Tally the lines in these records that hold the string "Step", and reply with the number alone.

Records from a collection:
■ ■ ■ ■

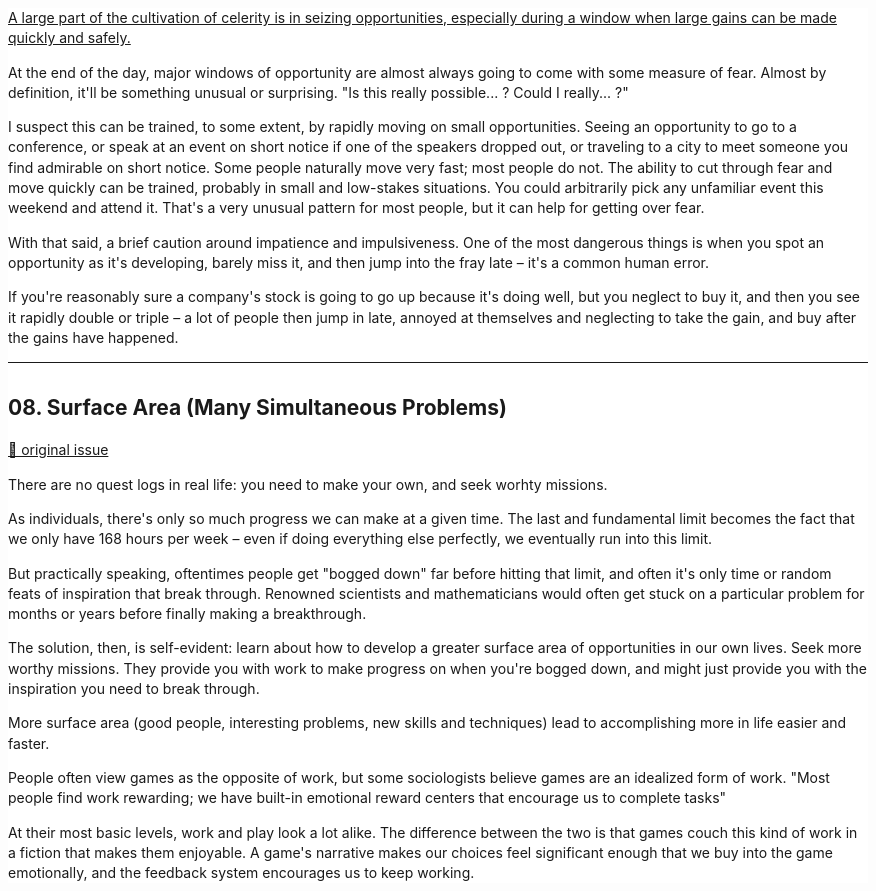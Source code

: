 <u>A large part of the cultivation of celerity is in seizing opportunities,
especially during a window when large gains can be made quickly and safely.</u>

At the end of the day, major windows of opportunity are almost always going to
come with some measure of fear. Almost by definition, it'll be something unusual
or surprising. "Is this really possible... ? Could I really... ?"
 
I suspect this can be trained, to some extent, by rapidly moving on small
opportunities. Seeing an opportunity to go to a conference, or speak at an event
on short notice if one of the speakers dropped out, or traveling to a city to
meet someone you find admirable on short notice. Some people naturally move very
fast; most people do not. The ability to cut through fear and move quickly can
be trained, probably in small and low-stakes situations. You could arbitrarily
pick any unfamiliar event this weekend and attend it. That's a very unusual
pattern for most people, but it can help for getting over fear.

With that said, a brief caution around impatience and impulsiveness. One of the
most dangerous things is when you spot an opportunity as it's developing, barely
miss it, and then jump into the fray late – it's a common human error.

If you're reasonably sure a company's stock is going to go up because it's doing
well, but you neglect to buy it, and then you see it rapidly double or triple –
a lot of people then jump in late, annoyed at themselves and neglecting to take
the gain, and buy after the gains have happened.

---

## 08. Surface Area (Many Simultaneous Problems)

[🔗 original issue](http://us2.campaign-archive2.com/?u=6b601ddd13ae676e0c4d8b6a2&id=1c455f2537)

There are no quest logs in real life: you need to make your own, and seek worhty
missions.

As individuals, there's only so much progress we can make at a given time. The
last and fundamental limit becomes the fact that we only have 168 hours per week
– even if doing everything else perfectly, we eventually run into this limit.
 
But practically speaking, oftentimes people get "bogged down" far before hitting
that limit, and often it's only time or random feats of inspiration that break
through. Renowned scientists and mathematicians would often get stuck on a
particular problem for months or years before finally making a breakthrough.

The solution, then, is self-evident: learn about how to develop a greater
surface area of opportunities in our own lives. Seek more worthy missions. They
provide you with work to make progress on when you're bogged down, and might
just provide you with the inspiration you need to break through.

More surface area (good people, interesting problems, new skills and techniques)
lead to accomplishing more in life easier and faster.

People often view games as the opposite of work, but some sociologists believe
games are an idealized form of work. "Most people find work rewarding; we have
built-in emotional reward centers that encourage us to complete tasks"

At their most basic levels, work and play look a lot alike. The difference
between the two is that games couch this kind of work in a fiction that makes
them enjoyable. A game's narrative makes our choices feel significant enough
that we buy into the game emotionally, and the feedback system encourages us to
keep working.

■ ■ ■ ■

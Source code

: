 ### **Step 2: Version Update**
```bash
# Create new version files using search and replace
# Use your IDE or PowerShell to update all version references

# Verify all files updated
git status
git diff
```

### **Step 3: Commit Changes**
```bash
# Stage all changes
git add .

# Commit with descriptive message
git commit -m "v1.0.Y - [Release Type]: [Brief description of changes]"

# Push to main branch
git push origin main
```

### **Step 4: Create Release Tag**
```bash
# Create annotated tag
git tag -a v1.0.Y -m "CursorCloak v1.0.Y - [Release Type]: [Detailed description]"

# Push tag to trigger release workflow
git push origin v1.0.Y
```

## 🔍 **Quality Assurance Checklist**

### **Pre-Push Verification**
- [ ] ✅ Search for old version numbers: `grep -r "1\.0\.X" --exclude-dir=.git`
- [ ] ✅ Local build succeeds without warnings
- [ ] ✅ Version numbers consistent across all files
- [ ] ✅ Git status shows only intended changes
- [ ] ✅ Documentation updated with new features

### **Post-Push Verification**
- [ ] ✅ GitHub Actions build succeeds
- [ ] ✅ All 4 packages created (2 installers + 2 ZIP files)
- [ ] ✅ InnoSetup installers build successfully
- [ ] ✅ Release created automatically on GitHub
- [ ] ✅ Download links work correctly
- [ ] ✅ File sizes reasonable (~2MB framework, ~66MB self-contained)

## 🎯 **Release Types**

■ ■ ■ ■

[Response to this exercise] 3